(Beginning of SOURCE MATERIAL)

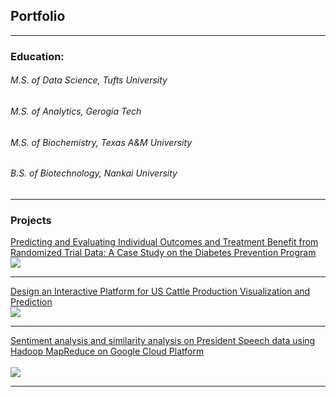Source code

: ## Portfolio

---
### Education:
###### M.S. of Data Science, Tufts University
###### M.S. of Analytics, Gerogia Tech
###### M.S. of Biochemistry, Texas A&M University
###### B.S. of Biotechnology, Nankai University

---

### Projects 

[Predicting and Evaluating Individual Outcomes and Treatment Benefit from Randomized Trial Data: A Case Study on the Diabetes Prevention Program](/pdf/DPPAnalysisWithIndividualTreatmentEffect.pdf)
<br>
<img src="images/dummy_thumbnail.jpg?raw=true"/>

---
[Design an Interactive Platform for US Cattle Production Visualization and Prediction](/pdf/final_poster.pdf)
<br>
<img src="images/dummy_thumbnail.jpg?raw=true"/>

---
[Sentiment analysis and similarity analysis on President Speech data using Hadoop MapReduce on Google Cloud Platform](/sample_page)
<br><br>
<img src="images/dummy_thumbnail.jpg?raw=true"/>

---

<!--### Category Name 2

- [Project 1 Title](http://example.com/)
- [Project 2 Title](http://example.com/)
- [Project 3 Title](http://example.com/)
- [Project 4 Title](http://example.com/)
- [Project 5 Title](http://example.com/)


---




---
-->
<!-- <p style="font-size:11px">Page template forked from <a href="https://github.com/evanca/quick-portfolio">evanca</a></p> -->
<!-- Remove above link if you don't want to attibute -->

(End of SOURCE MATERIAL)

**INSTRUCTIONS FOR THE TASK**
When you repeat the listing, keep it exact and leave the pictures behind.

**ANSWER TO THIS TASK**
Source code

: ## Portfolio

---
### Education:
###### M.S. of Data Science, Tufts University
###### M.S. of Analytics, Gerogia Tech
###### M.S. of Biochemistry, Texas A&M University
###### B.S. of Biotechnology, Nankai University

---

### Projects 

[Predicting and Evaluating Individual Outcomes and Treatment Benefit from Randomized Trial Data: A Case Study on the Diabetes Prevention Program](/pdf/DPPAnalysisWithIndividualTreatmentEffect.pdf)
<br>
<img src="images/dummy_thumbnail.jpg?raw=true"/>

---
[Design an Interactive Platform for US Cattle Production Visualization and Prediction](/pdf/final_poster.pdf)
<br>
<img src="images/dummy_thumbnail.jpg?raw=true"/>

---
[Sentiment analysis and similarity analysis on President Speech data using Hadoop MapReduce on Google Cloud Platform](/sample_page)
<br><br>
<img src="images/dummy_thumbnail.jpg?raw=true"/>

---

<!--### Category Name 2

- [Project 1 Title](http://example.com/)
- [Project 2 Title](http://example.com/)
- [Project 3 Title](http://example.com/)
- [Project 4 Title](http://example.com/)
- [Project 5 Title](http://example.com/)


---




---
-->
<!-- <p style="font-size:11px">Page template forked from <a href="https://github.com/evanca/quick-portfolio">evanca</a></p> -->
<!-- Remove above link if you don't want to attibute -->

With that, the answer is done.